Staying with the seafood theme, the next course was making its debut on the menu that day, and we urged them to make it a regular fixture. It combined lightly pan-fried scallop with matchsticks of fresh apple – and a rich caviar sauce was spooned over by chef Sommerin himself at the table. A perfect pairing of sweet and salty, it was technically faultless and a joy to eat – real melt-in-the-mouth perfection.
Onwards we went, marvelling at Sommerin’s inability to sound a single duff note. The main course was Welsh lamb – rosy pink, juicy and tender – teamed with broad beans, wafer thin slices of turnip and a showstopping cumin sauce – darkly rich, intense, subtly perfumed and with a hint of sweetness, it rendered flavours in such vibrant technicolour that I felt certain subsequent meals in other places would seem monochrome.
Vivid flavours are, for me, one of the most important markers of cheffy brilliance, and Sommerin achieves these at dessert just as confidently as with his savoury dishes. The first of two puddings was a deconstructed lemon tart – quenelles of perfectly sweet/sharp lemon tart filling and a lemon cream, little dollops of liquid meringue, a sprinkling of sable crumbs and – joy of joys – fat, jewel-like fermented blueberries.
Then came simply the best soufflé I have ever eaten: a great cumulus cloud of a thing with a dollop of rosemary ice cream popped in the middle.
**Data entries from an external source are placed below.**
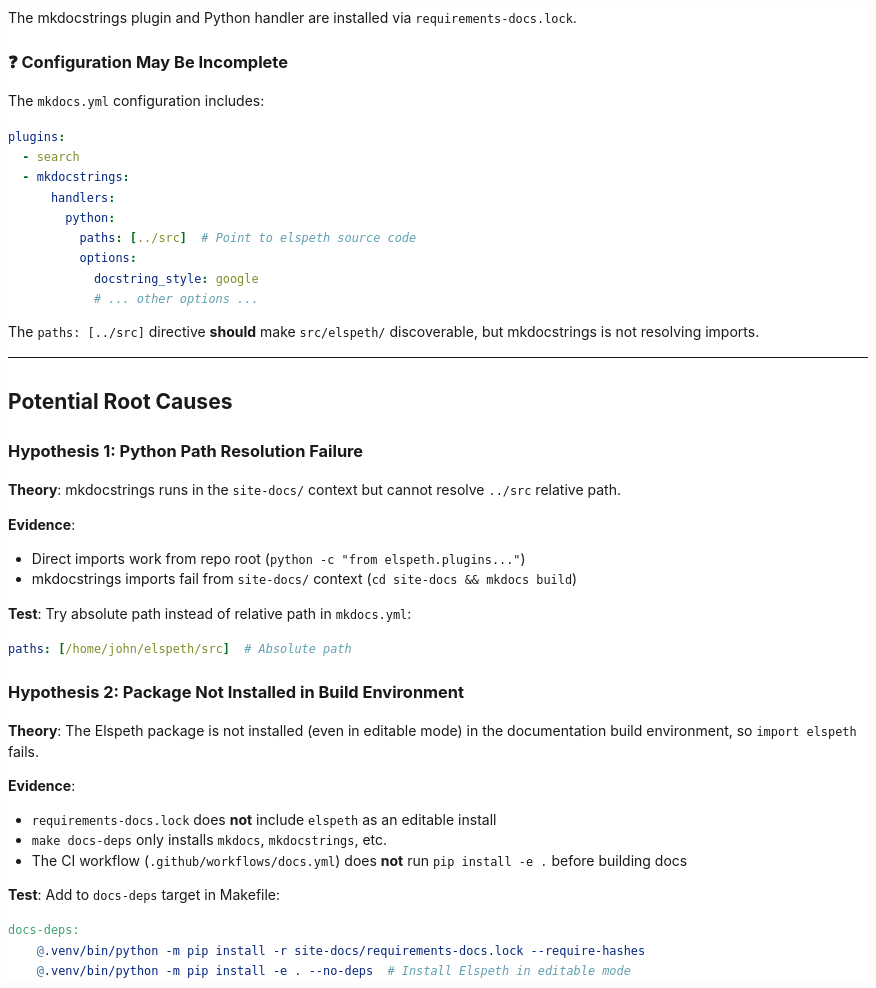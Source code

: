 The mkdocstrings plugin and Python handler are installed via `requirements-docs.lock`.

### ❓ Configuration May Be Incomplete

The `mkdocs.yml` configuration includes:

```yaml
plugins:
  - search
  - mkdocstrings:
      handlers:
        python:
          paths: [../src]  # Point to elspeth source code
          options:
            docstring_style: google
            # ... other options ...
```

The `paths: [../src]` directive **should** make `src/elspeth/` discoverable, but mkdocstrings is not resolving imports.

---

## Potential Root Causes

### Hypothesis 1: Python Path Resolution Failure

**Theory**: mkdocstrings runs in the `site-docs/` context but cannot resolve `../src` relative path.

**Evidence**:
- Direct imports work from repo root (`python -c "from elspeth.plugins..."`)
- mkdocstrings imports fail from `site-docs/` context (`cd site-docs && mkdocs build`)

**Test**: Try absolute path instead of relative path in `mkdocs.yml`:
```yaml
paths: [/home/john/elspeth/src]  # Absolute path
```

### Hypothesis 2: Package Not Installed in Build Environment

**Theory**: The Elspeth package is not installed (even in editable mode) in the documentation build environment, so `import elspeth` fails.

**Evidence**:
- `requirements-docs.lock` does **not** include `elspeth` as an editable install
- `make docs-deps` only installs `mkdocs`, `mkdocstrings`, etc.
- The CI workflow (`.github/workflows/docs.yml`) does **not** run `pip install -e .` before building docs

**Test**: Add to `docs-deps` target in Makefile:
```makefile
docs-deps:
	@.venv/bin/python -m pip install -r site-docs/requirements-docs.lock --require-hashes
	@.venv/bin/python -m pip install -e . --no-deps  # Install Elspeth in editable mode
```
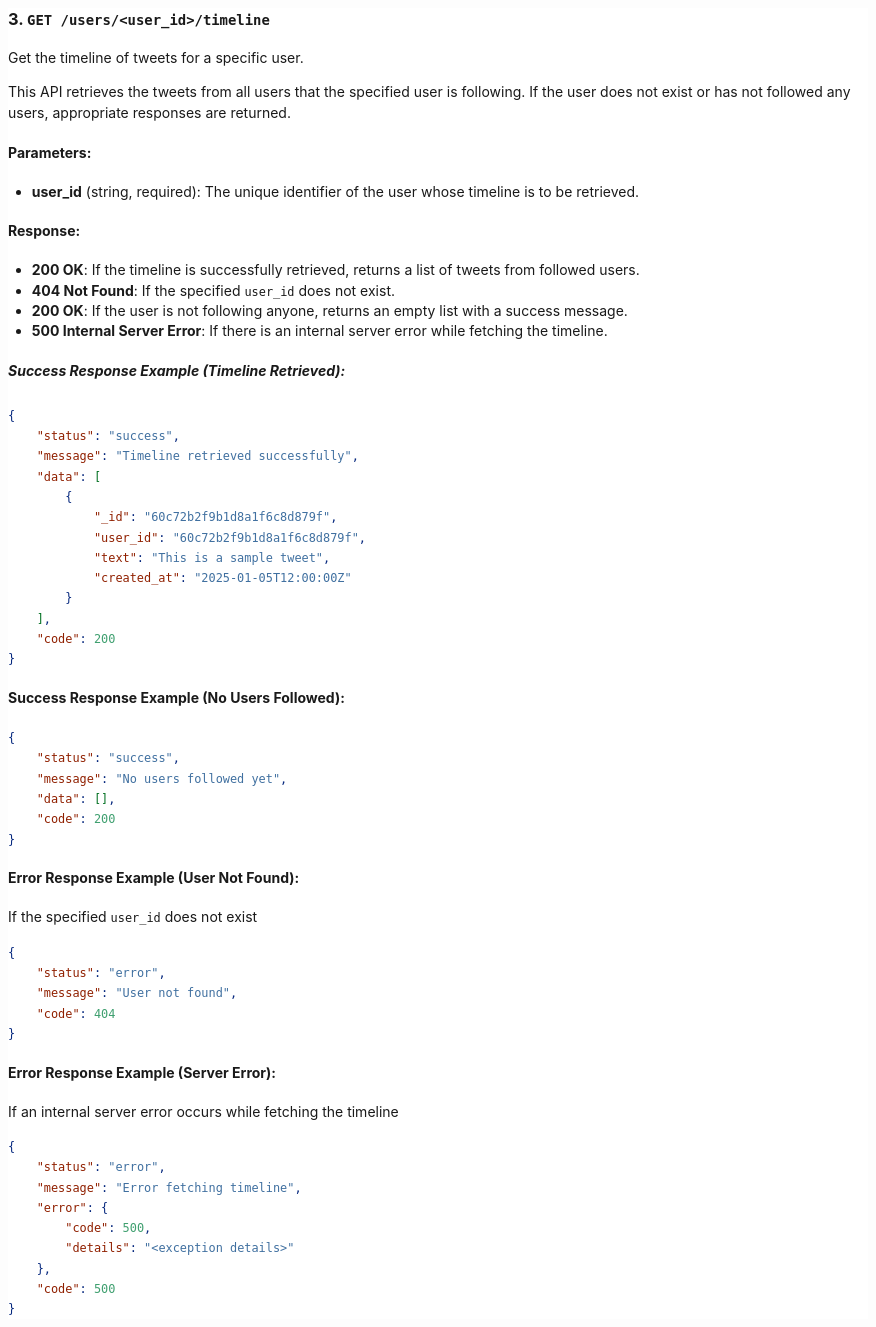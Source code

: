 ### 3. `GET /users/<user_id>/timeline`

Get the timeline of tweets for a specific user.

This API retrieves the tweets from all users that the specified user is following. If the user does not exist or has not followed any users, appropriate responses are returned.

#### Parameters:
- **user_id** (string, required): The unique identifier of the user whose timeline is to be retrieved.

#### Response:
- **200 OK**: If the timeline is successfully retrieved, returns a list of tweets from followed users.
- **404 Not Found**: If the specified `user_id` does not exist.
- **200 OK**: If the user is not following anyone, returns an empty list with a success message.
- **500 Internal Server Error**: If there is an internal server error while fetching the timeline.

##### Success Response Example (Timeline Retrieved):
```json
{
    "status": "success",
    "message": "Timeline retrieved successfully",
    "data": [
        {
            "_id": "60c72b2f9b1d8a1f6c8d879f",
            "user_id": "60c72b2f9b1d8a1f6c8d879f",
            "text": "This is a sample tweet",
            "created_at": "2025-01-05T12:00:00Z"
        }
    ],
    "code": 200
}
```
#### Success Response Example (No Users Followed):
```json
{
    "status": "success",
    "message": "No users followed yet",
    "data": [],
    "code": 200
}
```
#### Error Response Example (User Not Found):
If the specified `user_id` does not exist
```json
{
    "status": "error",
    "message": "User not found",
    "code": 404
}
```
#### Error Response Example (Server Error):
If an internal server error occurs while fetching the timeline
```json
{
    "status": "error",
    "message": "Error fetching timeline",
    "error": {
        "code": 500,
        "details": "<exception details>"
    },
    "code": 500
}
```
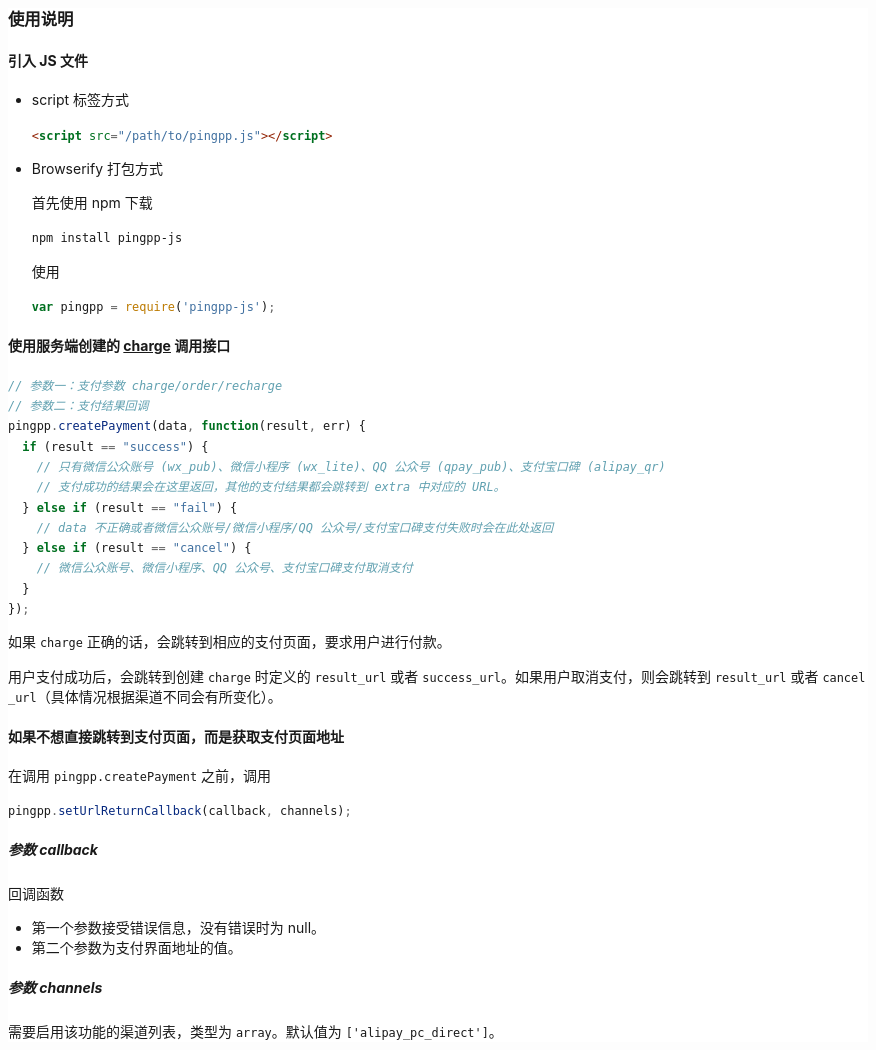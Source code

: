 ### <h3 id='1.3'>使用说明</h3>
#### 引入 JS 文件
- script 标签方式

    ``` html
    <script src="/path/to/pingpp.js"></script>
    ```

- Browserify 打包方式

    首先使用 npm 下载

    ``` bash
    npm install pingpp-js
    ```
    使用

    ``` javascript
    var pingpp = require('pingpp-js');
    ```

#### 使用服务端创建的 [charge](https://www.pingxx.com/docs/overview) 调用接口

``` javascript
// 参数一：支付参数 charge/order/recharge
// 参数二：支付结果回调
pingpp.createPayment(data, function(result, err) {
  if (result == "success") {
    // 只有微信公众账号 (wx_pub)、微信小程序 (wx_lite)、QQ 公众号 (qpay_pub)、支付宝口碑 (alipay_qr)
    // 支付成功的结果会在这里返回，其他的支付结果都会跳转到 extra 中对应的 URL。
  } else if (result == "fail") {
    // data 不正确或者微信公众账号/微信小程序/QQ 公众号/支付宝口碑支付失败时会在此处返回
  } else if (result == "cancel") {
    // 微信公众账号、微信小程序、QQ 公众号、支付宝口碑支付取消支付
  }
});
```
如果 `charge` 正确的话，会跳转到相应的支付页面，要求用户进行付款。

用户支付成功后，会跳转到创建 `charge` 时定义的 `result_url` 或者 `success_url`。如果用户取消支付，则会跳转到 `result_url` 或者 `cancel_url`（具体情况根据渠道不同会有所变化）。

#### 如果不想直接跳转到支付页面，而是获取支付页面地址
在调用 `pingpp.createPayment` 之前，调用
```javascript
pingpp.setUrlReturnCallback(callback, channels);
```

##### 参数 callback
回调函数
- 第一个参数接受错误信息，没有错误时为 null。
- 第二个参数为支付界面地址的值。

##### 参数 channels
需要启用该功能的渠道列表，类型为 `array`。默认值为 `['alipay_pc_direct']`。
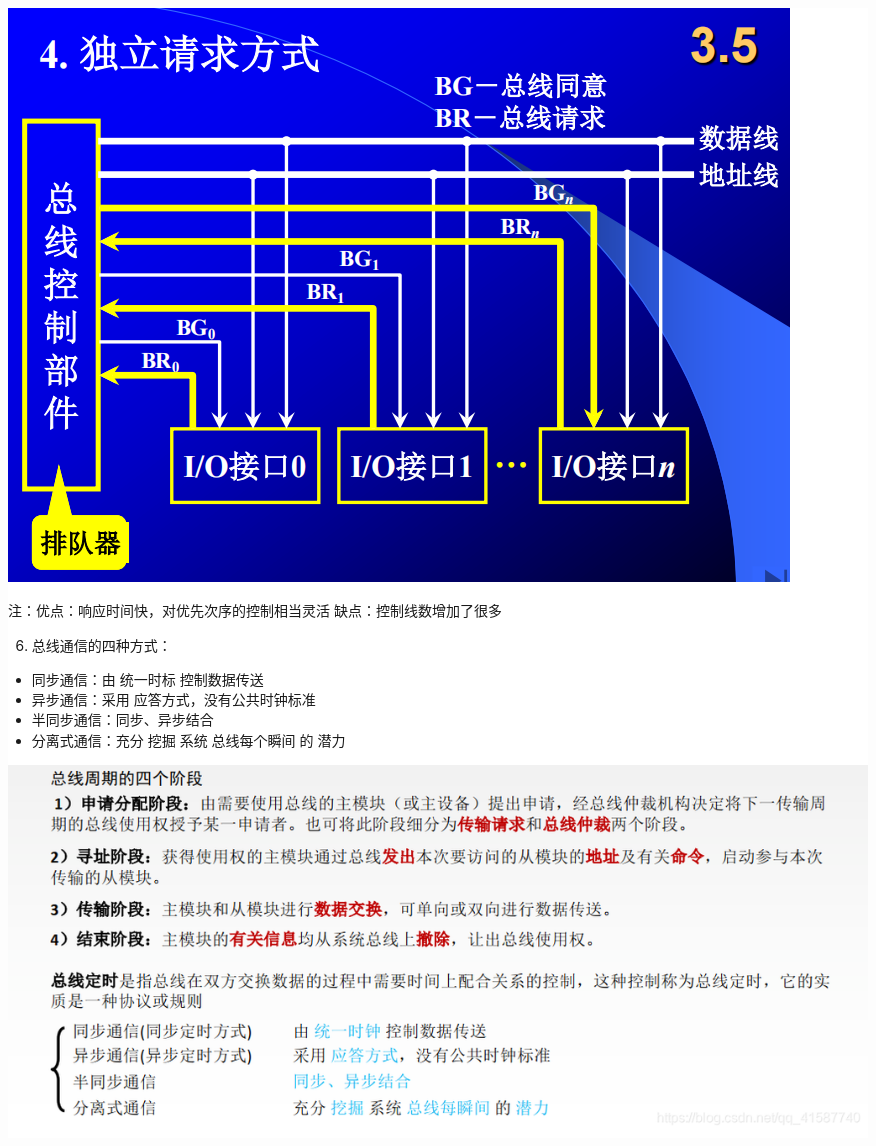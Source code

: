 ![image-25](/assets/blog_res/2023-10-14-jisuanjijichu2/image-25.png)

注：优点：响应时间快，对优先次序的控制相当灵活  缺点：控制线数增加了很多

6. 总线通信的四种方式：
- 同步通信：由 统一时标 控制数据传送
- 异步通信：采用 应答方式，没有公共时钟标准
- 半同步通信：同步、异步结合
- 分离式通信：充分 挖掘 系统 总线每个瞬间 的 潜力

![image-34](/assets/blog_res/2023-10-14-jisuanjijichu2/image-34.png)
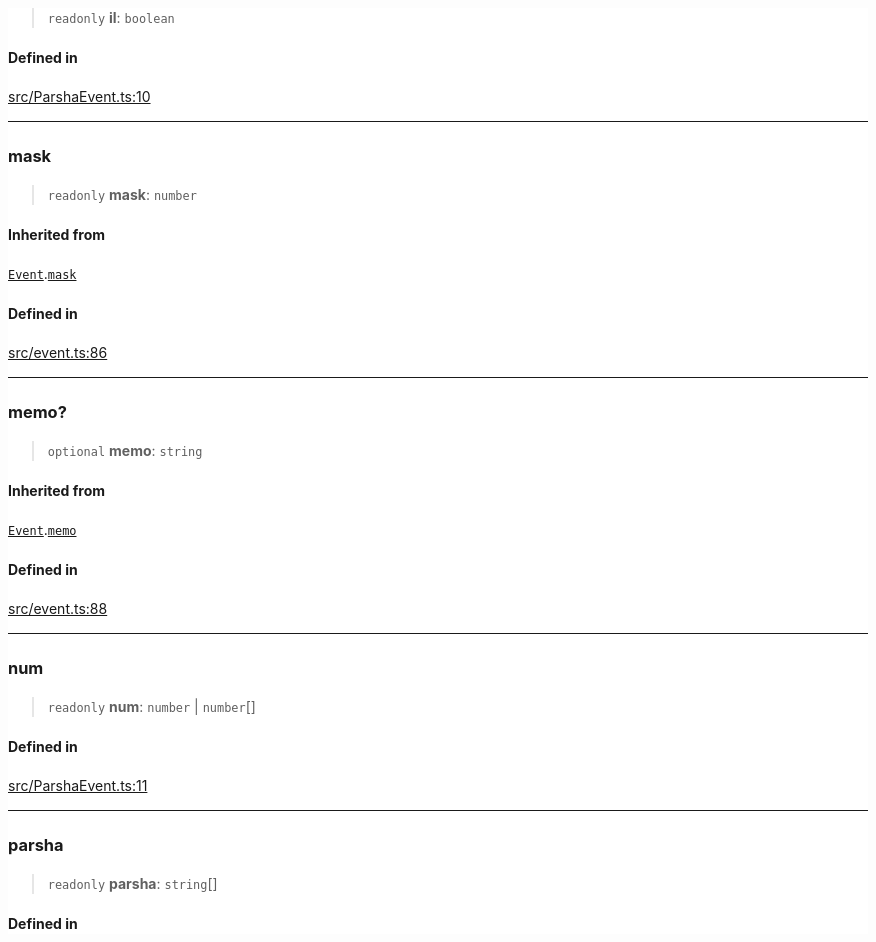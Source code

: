 > `readonly` **il**: `boolean`

#### Defined in

[src/ParshaEvent.ts:10](https://github.com/hebcal/hebcal-es6/blob/7a48c07548d61e9c93ae14253436cf206e280c87/src/ParshaEvent.ts#L10)

***

### mask

> `readonly` **mask**: `number`

#### Inherited from

[`Event`](Event.md).[`mask`](Event.md#mask)

#### Defined in

[src/event.ts:86](https://github.com/hebcal/hebcal-es6/blob/7a48c07548d61e9c93ae14253436cf206e280c87/src/event.ts#L86)

***

### memo?

> `optional` **memo**: `string`

#### Inherited from

[`Event`](Event.md).[`memo`](Event.md#memo)

#### Defined in

[src/event.ts:88](https://github.com/hebcal/hebcal-es6/blob/7a48c07548d61e9c93ae14253436cf206e280c87/src/event.ts#L88)

***

### num

> `readonly` **num**: `number` \| `number`[]

#### Defined in

[src/ParshaEvent.ts:11](https://github.com/hebcal/hebcal-es6/blob/7a48c07548d61e9c93ae14253436cf206e280c87/src/ParshaEvent.ts#L11)

***

### parsha

> `readonly` **parsha**: `string`[]

#### Defined in
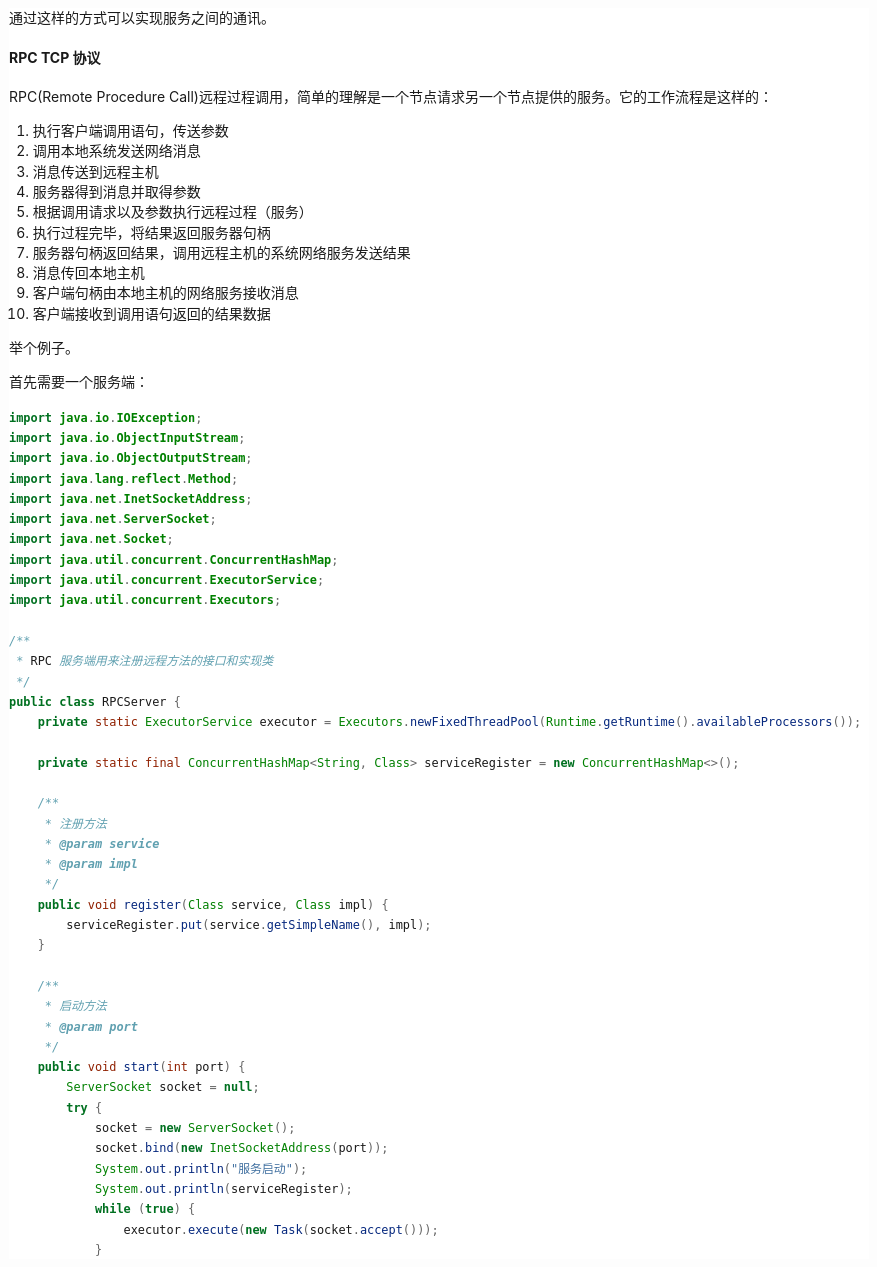 通过这样的方式可以实现服务之间的通讯。

#### RPC TCP 协议

RPC(Remote Procedure Call)远程过程调用，简单的理解是一个节点请求另一个节点提供的服务。它的工作流程是这样的：

1. 执行客户端调用语句，传送参数
2. 调用本地系统发送网络消息
3. 消息传送到远程主机
4. 服务器得到消息并取得参数
5. 根据调用请求以及参数执行远程过程（服务）
6. 执行过程完毕，将结果返回服务器句柄
7. 服务器句柄返回结果，调用远程主机的系统网络服务发送结果
8. 消息传回本地主机
9. 客户端句柄由本地主机的网络服务接收消息
10. 客户端接收到调用语句返回的结果数据

举个例子。

首先需要一个服务端：

```java
import java.io.IOException;
import java.io.ObjectInputStream;
import java.io.ObjectOutputStream;
import java.lang.reflect.Method;
import java.net.InetSocketAddress;
import java.net.ServerSocket;
import java.net.Socket;
import java.util.concurrent.ConcurrentHashMap;
import java.util.concurrent.ExecutorService;
import java.util.concurrent.Executors;

/**
 * RPC 服务端用来注册远程方法的接口和实现类
 */
public class RPCServer {
    private static ExecutorService executor = Executors.newFixedThreadPool(Runtime.getRuntime().availableProcessors());

    private static final ConcurrentHashMap<String, Class> serviceRegister = new ConcurrentHashMap<>();

    /**
     * 注册方法
     * @param service
     * @param impl
     */
    public void register(Class service, Class impl) {
        serviceRegister.put(service.getSimpleName(), impl);
    }

    /**
     * 启动方法
     * @param port
     */
    public void start(int port) {
        ServerSocket socket = null;
        try {
            socket = new ServerSocket();
            socket.bind(new InetSocketAddress(port));
            System.out.println("服务启动");
            System.out.println(serviceRegister);
            while (true) {
                executor.execute(new Task(socket.accept()));
            }
```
As you ate your way down you reached a rich, tangy burst of raspberry coulis, and the soufflé itself was flavoured with raspberries, while its outside was crisped to sugary perfection.
What more can I say? We could have – should have – lingered over the marvellous looking petits fours we saw arriving at other tables, but time and budget were running short, so we called time on our visit, vowing to return again soon. Restaurant James Sommerin has guest rooms, and I can imagine few better ways to enjoy a decadent weekend than with a room and a meal here. Penarth has something truly special in this restaurant, and Sommerin now ranks alongside Ynyshir Hall’s Gareth Ward as one of my favourite chefs in Wales. At £70 for six courses of unremitting brilliance, I’d say this is outstanding value, and I urge you to try it, soon. You won’t be disappointed.